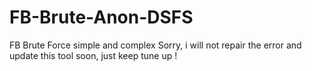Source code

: # FB-Brute-Anon-DSFS
FB Brute Force simple and complex
Sorry, i will not repair the error and update this tool soon, just keep tune up ! 

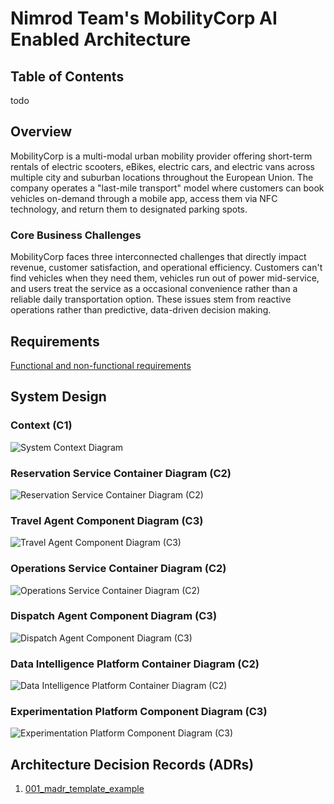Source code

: # Nimrod Team's MobilityCorp AI Enabled Architecture

## Table of Contents
todo

## Overview
MobilityCorp is a multi-modal urban mobility provider offering short-term rentals of electric scooters, eBikes, electric cars, and electric vans across multiple city and suburban locations throughout the European Union. The company operates a "last-mile transport" model where customers can book vehicles on-demand through a mobile app, access them via NFC technology, and return them to designated parking spots.

### Core Business Challenges
MobilityCorp faces three interconnected challenges that directly impact revenue, customer satisfaction, and operational efficiency. Customers can't find vehicles when they need them, vehicles run out of power mid-service, and users treat the service as a occasional convenience rather than a reliable daily transportation option. These issues stem from reactive operations rather than predictive, data-driven decision making.

## Requirements
[Functional and non-functional requirements](/docs/requirements.md)

## System Design

### Context (C1)

![System Context Diagram](/images/c1-context.png "System Context Diagram")

### Reservation Service Container Diagram (C2)

![Reservation Service Container Diagram (C2)](/images/c2-res.png "Reservation Service Container Diagram (C2)")

### Travel Agent Component Diagram (C3)

![Travel Agent Component Diagram (C3)](/images/c3-travel-agent.png "Travel Agent Component Diagram (C3))")

### Operations Service Container Diagram (C2)

![Operations Service Container Diagram (C2)](/images/c2-ops.png "Operations Service Container Diagram (C2)")


### Dispatch Agent Component Diagram (C3)

![Dispatch Agent Component Diagram (C3)](/images/c3-dispatch-agent.png "Dispatch Agent Component Diagram (C3))")

### Data Intelligence Platform Container Diagram (C2)

![Data Intelligence Platform Container Diagram (C2)](/images/c2-data.png "Data Intelligence Platform Container Diagram (C2)")

### Experimentation Platform Component Diagram (C3)

![Experimentation Platform Component Diagram (C3)](/images/c3-exp.png "Experimentation Platform Component Diagram (C3)")


## Architecture Decision Records (ADRs)
1. [001_madr_template_example](/docs/decisions/madr-template.md)

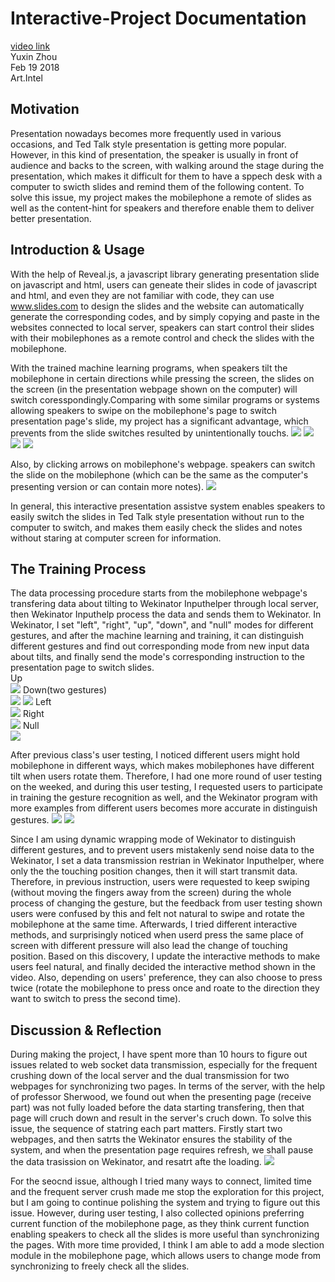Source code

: # Interactive-Project Documentation

[video link](https://youtu.be/-b6IFrfuDm4)  
Yuxin Zhou  
Feb 19 2018  
Art.Intel  

## Motivation
Presentation nowadays becomes more frequently used in various occasions, and Ted Talk style presentation is getting more popular. However, in this kind of presentation, the speaker is usually in front of audience and backs to the screen, with walking around the stage during the presentation, which makes it difficult for them to have a sppech desk with a computer to swicth slides and remind them of the following content. To solve this issue, my project makes the mobilephone a remote of slides as well as the content-hint for speakers and therefore enable them to deliver better presentation.

## Introduction & Usage
With the help of Reveal.js, a javascript library generating presentation slide on javascript and html, users can geneate their slides in code of javascript and html, and even they are not familiar with code, they can use www.slides.com to design the slides and the website can automatically generate the corresponding codes, and by simply copying and paste in the websites connected to local server, speakers can start control their slides with their mobilephones as a remote control and check the slides with the mobilephone.

With the trained machine learning programs, when speakers tilt the mobilephone in certain directions while pressing the screen, the slides  on the screen (in the presentation webpage shown on the computer) will switch coresspondingly.Comparing with some similar programs or systems allowing speakers to swipe on the mobilephone's page to switch presentation page's slide, my project has a significant advantage, which prevents from the slide switches resulted by unintentionally touchs. 
![](https://github.com/artintelclass/interactive-project-yz2812/blob/master/pics/pre1.png)
![](https://github.com/artintelclass/interactive-project-yz2812/blob/master/pics/pre2.png)
![](https://github.com/artintelclass/interactive-project-yz2812/blob/master/pics/pre3.png)
![](https://github.com/artintelclass/interactive-project-yz2812/blob/master/pics/pre4.png)

Also, by clicking arrows on mobilephone's webpage. speakers can switch the slide on the mobilephone (which can be the same as the computer's presenting version or can contain more notes). 
 ![](https://github.com/artintelclass/interactive-project-yz2812/blob/master/pics/mobile.png)

In general, this interactive presentation assistve system enables speakers to easily switch the slides in Ted Talk style presentation without run to the computer to switch, and makes them easily check the slides and notes without staring at computer screen for information.

## The Training Process
The data processing procedure starts from the mobilephone webpage's transfering data about tilting to Wekinator Inputhelper through local server, then Wekinator Inputhelp process the data and sends them to Wekinator. In Wekinator, I set "left", "right", "up", "down", and "null" modes for different gestures, and after the machine learning and training, it can distinguish different gestures and find out corresponding mode from new input data about tilts, and finally send the mode's corresponding instruction to the presentation page to switch slides.  
Up  
![](https://github.com/artintelclass/interactive-project-yz2812/blob/master/pics/up.jpeg)
Down(two gestures)  
![](https://github.com/artintelclass/interactive-project-yz2812/blob/master/pics/down.jpeg)
![](https://github.com/artintelclass/interactive-project-yz2812/blob/master/pics/down2.jpeg)
Left  
![](https://github.com/artintelclass/interactive-project-yz2812/blob/master/pics/left.jpeg)
Right  
![](https://github.com/artintelclass/interactive-project-yz2812/blob/master/pics/right.jpeg)
Null  
![](https://github.com/artintelclass/interactive-project-yz2812/blob/master/pics/null.jpeg)

After previous class's user testing, I noticed different users might hold mobilephone in different ways, which makes mobilephones have different tilt when users rotate them. Therefore, I had one more round of user testing on the weeked, and during this user testing, I requested users to participate in training the gesture recognition as well, and the Wekinator program with more examples from different users becomes more accurate in distinguish gestures.
![](https://github.com/artintelclass/interactive-project-yz2812/blob/master/pics/weki.png)
![](https://github.com/artintelclass/interactive-project-yz2812/blob/master/pics/input.png)

Since I am using dynamic wrapping mode of Wekinator to distinguish different gestures, and to prevent users mistakenly send noise data to the Wekinator, I set a data transmission restrian in Wekinator Inputhelper, where only the the touching position changes, then it will start transmit data. Therefore, in previous instruction, users were requested to keep swiping (without moving the fingers away from the screen) during the whole process of changing the gesture, but the feedback from user testing shown users were confused by this and felt not natural to swipe and rotate the mobilephone at the same time. Afterwards, I tried different interactive methods, and surprisingly noticed when userd press the same place of screen with different pressure will also lead the change of touching position. Based on this discovery, I update the interactive methods to make users feel natural, and finally decided the interactive method shown in the video. Also, depending on users' preference, they can also choose to press twice (rotate the mobilephone to press once and roate to the direction they want to switch to press the second time).


## Discussion & Reflection
During making the project, I have spent more than 10 hours to figure out issues related to web socket data transmission, especially for the frequent crushing down of the local server and the dual transmission for two webpages for synchronizing two pages. In terms of the server, with the help of professor Sherwood, we found out when the presenting page (receive part) was not fully loaded before the data starting transfering, then that page will cruch down and result in the server's cruch down. To solve this issue, the sequence of statring each part matters. Firstly start two webpages, and then satrts the Wekinator ensures the stability of the system, and when the presentation page requires refresh, we shall pause the data trasission on Wekinator, and resatrt afte the loading. 
![](https://github.com/artintelclass/interactive-project-yz2812/blob/master/pics/error.png)

For the seocnd issue, although I tried many ways to connect, limited time and the frequent server crush made me stop the exploration for this project, but I am going to continue polishing the system and trying to figure out this issue. However, during user testing, I also collected opinions preferring current function of the mobilephone page, as they think current function enabling speakers to check all the slides is more useful than synchronizing the pages. With more time provided, I think I am able to add a mode slection module in the mobilephone page, which allows users to change mode from synchronizing to freely check all the slides.

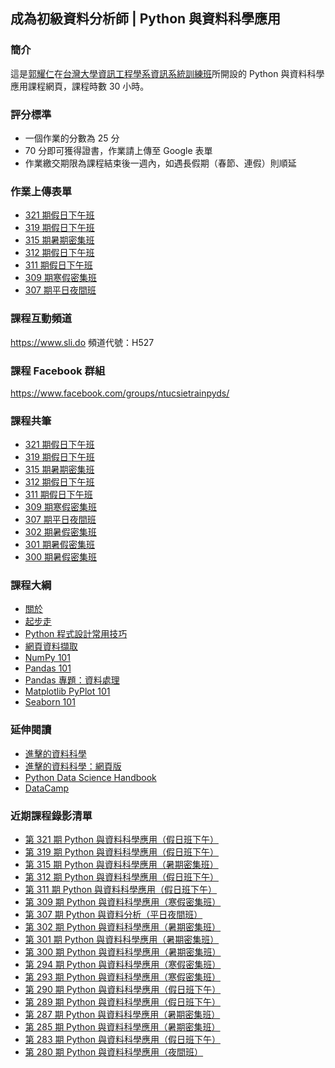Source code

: ## 成為初級資料分析師 | Python 與資料科學應用

### 簡介

這是[郭耀仁](https://www.facebook.com/yaojen.kuo.1)在[台灣大學資訊工程學系資訊系統訓練班](https://www.csie.ntu.edu.tw/train/)所開設的 Python 與資料科學應用課程網頁，課程時數 30 小時。

### 評分標準

- 一個作業的分數為 25 分
- 70 分即可獲得證書，作業請上傳至 Google 表單
- 作業繳交期限為課程結束後一週內，如遇長假期（春節、連假）則順延

### 作業上傳表單

- [321 期假日下午班](https://forms.gle/Pc2csi5X283urXwv7)
- [319 期假日下午班](https://forms.gle/ymgTzpi758kKBBK97)
- [315 期暑期密集班](https://forms.gle/wSPvWDXeMaJYAH4Q7)
- [312 期假日下午班](https://forms.gle/xrh3SkSV9WszWdMm9)
- [311 期假日下午班](https://forms.gle/m3C59C9saYFJSHfm7)
- [309 期寒假密集班](https://goo.gl/forms/S2YXpZxn9JwH2e3E3)
- [307 期平日夜間班](https://goo.gl/forms/ieo3plwIY8MIF5zm1)

### 課程互動頻道

<https://www.sli.do> 頻道代號：H527

### 課程 Facebook 群組

<https://www.facebook.com/groups/ntucsietrainpyds/>

### 課程共筆

- [321 期假日下午班](https://colab.research.google.com/drive/1UbsIuNh5exfKvadu6YqINRq6DlRcybiB)
- [319 期假日下午班](https://colab.research.google.com/drive/1BOQ0PO11Lcans-zqnk2qNuArWXo0i-tC)
- [315 期暑期密集班](https://colab.research.google.com/drive/1qGAngB7FykvWaKVGdIc4hHAKyHktWOTJ)
- [312 期假日下午班](https://colab.research.google.com/drive/1qrlyUWt7BIB4Xv2YYms7PHFELQzZuoEi)
- [311 期假日下午班](https://colab.research.google.com/drive/12_QPE9jH3i0D__Owrrn6cB_q7MYW7tLr)
- [309 期寒假密集班](https://colab.research.google.com/drive/1nDhlXPyVlvfRq5sx6a8MvBCEnNC-3RrS)
- [307 期平日夜間班](https://colab.research.google.com/drive/1SffQGmZIZTeKOLP0lSy4MXscf58tnwCl)
- [302 期暑假密集班](https://colab.research.google.com/drive/19NImQH5Ojwn9UD4dediEgna6UCEQRT7p)
- [301 期暑假密集班](https://colab.research.google.com/drive/1cxguHMhanA3_JNKkr_yliPFOzK6bnF15)
- [300 期暑假密集班](https://colab.research.google.com/drive/1D_a3idela6AvAMOm4AxigfoecY1YlQvm)

### 課程大綱

- [關於](https://yaojenkuo.io/00-about.slides.html)
- [起步走](01-setup.slides.html)
- [Python 程式設計常用技巧](02-python-programming-skills.slides.html)
- [網頁資料擷取](03-web-scraping-101.slides.html)
- [NumPy 101](04-numpy-101.slides.html)
- [Pandas 101](05-pandas-101.slides.html)
- [Pandas 專題：資料處理](06-pandas-data-wrangling.slides.html)
- [Matplotlib PyPlot 101](07-pyplot-101.slides.html)
- [Seaborn 101](08-seaborn-101.slides.html)

### 延伸閱讀

- [進擊的資料科學](https://www.books.com.tw/products/0010827812)
- [進擊的資料科學：網頁版](https://www.datainpoint.com/data-science-in-action/)
- [Python Data Science Handbook](https://www.amazon.com/Python-Data-Science-Handbook-Essential/dp/1491912057)
- [DataCamp](https://www.datacamp.com?tap_a=5644-dce66f&tap_s=194899-1fb421)

### 近期課程錄影清單

- [第 321 期 Python 與資料科學應用（假日班下午）](https://www.youtube.com/playlist?list=PLEq7iw5uOtuVbGSEnsPyausHK2k75eQuU)
- [第 319 期 Python 與資料科學應用（假日班下午）](https://www.youtube.com/playlist?list=PLEq7iw5uOtuVYc8lSg6kwn9CGnx28orHc)
- [第 315 期 Python 與資料科學應用（暑期密集班）](https://www.youtube.com/playlist?list=PLEq7iw5uOtuVyoGYwn46IlStidqqTcEwB)
- [第 312 期 Python 與資料科學應用（假日班下午）](https://www.youtube.com/playlist?list=PLEq7iw5uOtuU2MjWUWArwjxQnp55yXTtt)
- [第 311 期 Python 與資料科學應用（假日班下午）](https://www.youtube.com/playlist?list=PLEq7iw5uOtuXfAla3JulbR6vNeIkDnt4E)
- [第 309 期 Python 與資料科學應用（寒假密集班）](https://www.youtube.com/playlist?list=PLEq7iw5uOtuUzxgsMBOMy5-EIzXSdgFT-)
- [第 307 期 Python 與資料分析（平日夜間班）](https://www.youtube.com/playlist?list=PLEq7iw5uOtuVHTtYxS34N03mGUEr4Fl5D)
- [第 302 期 Python 與資料科學應用（暑期密集班）](https://www.youtube.com/playlist?list=PLEq7iw5uOtuUNW-DdH-w1MYIiq3S1hTsi)
- [第 301 期 Python 與資料科學應用（暑期密集班）](https://www.youtube.com/playlist?list=PLEq7iw5uOtuWmjDABIfpTG8LM8IsdOvjE)
- [第 300 期 Python 與資料科學應用（暑期密集班）](https://www.youtube.com/playlist?list=PLEq7iw5uOtuVulxWyLq6pyMDYRvQmR04T)
- [第 294 期 Python 與資料科學應用（寒假密集班）](https://www.youtube.com/playlist?list=PLEq7iw5uOtuWxEa90e19wI1mjG5K7Beid)
- [第 293 期 Python 與資料科學應用（寒假密集班）](https://www.youtube.com/playlist?list=PLEq7iw5uOtuUp3Iv2e9CFSMpocWSB36va)
- [第 290 期 Python 與資料科學應用（假日班下午）](https://www.youtube.com/playlist?list=PLEq7iw5uOtuXK0Rs8VVzDMJEiN2ZlvFr4)
- [第 289 期 Python 與資料科學應用（假日班下午）](https://www.youtube.com/playlist?list=PLEq7iw5uOtuVnMbRb76tCn2qW3Ft9osAz)
- [第 287 期 Python 與資料科學應用（暑期密集班）](https://www.youtube.com/playlist?list=PLEq7iw5uOtuVKZvkQ0B7S6fszUnEf8PmQ)
- [第 285 期 Python 與資料科學應用（暑期密集班）](https://www.youtube.com/playlist?list=PLEq7iw5uOtuX9DstAUP0yFc8Ay6AMuvkS)
- [第 283 期 Python 與資料科學應用（假日班下午）](https://www.youtube.com/playlist?list=PLEq7iw5uOtuXWTMjHisPwOHKhu_jZPn2C)
- [第 280 期 Python 與資料科學應用（夜間班）](https://www.youtube.com/playlist?list=PLEq7iw5uOtuVLOqYRt9QwUme8S5oXioxB)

________________________________________

ABOUT THIS TASK =
Which lines of the records above contain the word "Context"? Copy each of them.

COMPLETED EXERCISE =
### Context (C1)
![System Context Diagram](/images/c1-context.png "System Context Diagram")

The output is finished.